Valla ben atları seviyorum. Sadece at yarışı oynamak değil 7-8 atım vardı bir ara ama herkes at yarışını kumar gibi gördüğü için başımıza gelmeyen kalmadı. Mesela bir kere Milli Takım’dayken İtalya maçı için kampa girmiştik. Arkadaşları aradım. Bütün at yarışı bültenlerini bana faksladılar. Tabii Fatih Hoca’nın haberi oluyor, hepsini yırtıyor. Ama beni tutabilene aşkolsun, aynı bültenleri bir daha fakslattım.
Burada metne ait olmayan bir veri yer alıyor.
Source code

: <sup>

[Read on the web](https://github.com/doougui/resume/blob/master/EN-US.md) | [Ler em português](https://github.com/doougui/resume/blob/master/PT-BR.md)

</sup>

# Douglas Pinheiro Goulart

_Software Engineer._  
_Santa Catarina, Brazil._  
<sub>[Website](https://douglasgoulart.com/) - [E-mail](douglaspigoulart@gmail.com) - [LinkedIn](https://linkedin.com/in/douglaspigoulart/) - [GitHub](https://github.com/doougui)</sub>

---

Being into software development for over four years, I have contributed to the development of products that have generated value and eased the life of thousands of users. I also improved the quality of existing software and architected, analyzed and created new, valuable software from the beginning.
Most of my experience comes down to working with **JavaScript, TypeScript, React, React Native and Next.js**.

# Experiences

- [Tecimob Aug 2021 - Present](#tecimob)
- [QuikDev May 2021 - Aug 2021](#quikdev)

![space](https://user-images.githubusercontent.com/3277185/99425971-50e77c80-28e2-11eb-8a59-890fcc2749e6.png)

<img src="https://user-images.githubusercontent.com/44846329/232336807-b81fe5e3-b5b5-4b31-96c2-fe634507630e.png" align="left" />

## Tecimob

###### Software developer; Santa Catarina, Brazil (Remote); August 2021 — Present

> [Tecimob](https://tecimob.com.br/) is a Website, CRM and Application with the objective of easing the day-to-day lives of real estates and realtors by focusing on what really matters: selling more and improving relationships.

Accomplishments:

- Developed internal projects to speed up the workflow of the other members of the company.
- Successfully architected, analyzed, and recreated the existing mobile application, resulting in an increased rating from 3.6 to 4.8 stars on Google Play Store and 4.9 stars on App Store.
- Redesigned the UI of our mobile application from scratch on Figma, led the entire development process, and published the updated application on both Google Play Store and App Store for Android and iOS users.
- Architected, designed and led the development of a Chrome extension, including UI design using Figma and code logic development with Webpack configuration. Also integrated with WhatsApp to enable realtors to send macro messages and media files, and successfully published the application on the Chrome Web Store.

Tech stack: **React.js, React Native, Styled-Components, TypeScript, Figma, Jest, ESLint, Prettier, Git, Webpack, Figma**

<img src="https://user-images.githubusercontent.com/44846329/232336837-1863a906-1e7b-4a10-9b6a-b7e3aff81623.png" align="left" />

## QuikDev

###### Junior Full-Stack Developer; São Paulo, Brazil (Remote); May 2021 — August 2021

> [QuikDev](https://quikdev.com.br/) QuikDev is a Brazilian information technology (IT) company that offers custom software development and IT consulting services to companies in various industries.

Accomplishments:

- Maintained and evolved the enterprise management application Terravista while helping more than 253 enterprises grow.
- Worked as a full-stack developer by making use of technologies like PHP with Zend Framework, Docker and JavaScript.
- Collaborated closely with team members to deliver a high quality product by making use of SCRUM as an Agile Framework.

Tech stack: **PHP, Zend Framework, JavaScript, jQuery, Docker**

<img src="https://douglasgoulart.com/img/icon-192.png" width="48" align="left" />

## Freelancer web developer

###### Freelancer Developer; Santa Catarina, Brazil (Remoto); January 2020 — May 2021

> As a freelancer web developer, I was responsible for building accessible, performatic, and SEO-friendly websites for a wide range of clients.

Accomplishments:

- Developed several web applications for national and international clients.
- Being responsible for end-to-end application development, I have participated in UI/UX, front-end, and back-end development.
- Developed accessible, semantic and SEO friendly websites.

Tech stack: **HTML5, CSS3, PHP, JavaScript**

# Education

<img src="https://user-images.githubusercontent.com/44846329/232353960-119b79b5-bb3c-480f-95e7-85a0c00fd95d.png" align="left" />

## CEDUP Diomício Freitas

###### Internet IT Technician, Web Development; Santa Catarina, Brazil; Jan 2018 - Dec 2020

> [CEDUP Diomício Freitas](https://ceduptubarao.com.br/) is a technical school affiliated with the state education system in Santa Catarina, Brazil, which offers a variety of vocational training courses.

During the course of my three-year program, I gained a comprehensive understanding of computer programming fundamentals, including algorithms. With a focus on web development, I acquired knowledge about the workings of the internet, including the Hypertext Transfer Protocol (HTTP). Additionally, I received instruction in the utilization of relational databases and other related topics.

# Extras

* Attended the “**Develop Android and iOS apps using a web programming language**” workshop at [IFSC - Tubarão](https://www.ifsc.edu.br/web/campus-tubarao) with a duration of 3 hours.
Yine kuponumu yaptım. Karşılığında Fatih Hoca beni İtalya maçında oynatmadı. Kanada kampına gitmiştik. Orada da aynısı başıma geldi. Kanada kampına bültenler geldiği için büyük kıyamet koptu. Bu at yarışı işinden başıma çok bela açıldı.
 

Oruç tutuyorum cumaya gidiyorum

Gelelim gece hayatına...

Gece hayatı derken, İstanbul’da herkesin gittiği yerlere, kız ya da erkek arkadaşımla gidiyorum. Diğerleri gibi basını görünce arka kapıdan değil, ön kapıdan rahatça çıkarım. Çok kız arkadaşım oldu ama çapkın bir adam olmadım. Kısacası seçici bir adamım, öyle herkesle birlikte olmam.

Evlenmek istedin mi hiç?

Bir kere evlilik aşamasına geldim. Bağlanma sorunum yok, çünkü zaten kadınlar seni bağlarsa bir dakikada bağlar.

Bugün oruç tuttuğunu öğrenince çok şaşırdım... Çünkü oruç denilince akla Hakan Şükür geliyor... Yeni mi başladın, hep mi tutardın?

Çocukken de tutardım. Ama maç günleri yoruyor. O yüzden maç günleri tutmazdım. Bunun bilinmesini istemedim. Bir erkeğin özel yaşamı gibi, ibadeti de gizli olmalıdır.

Namaz kılar mısın?

Sürekli kılmam. Ama elimden geldiğince cumalara giderim.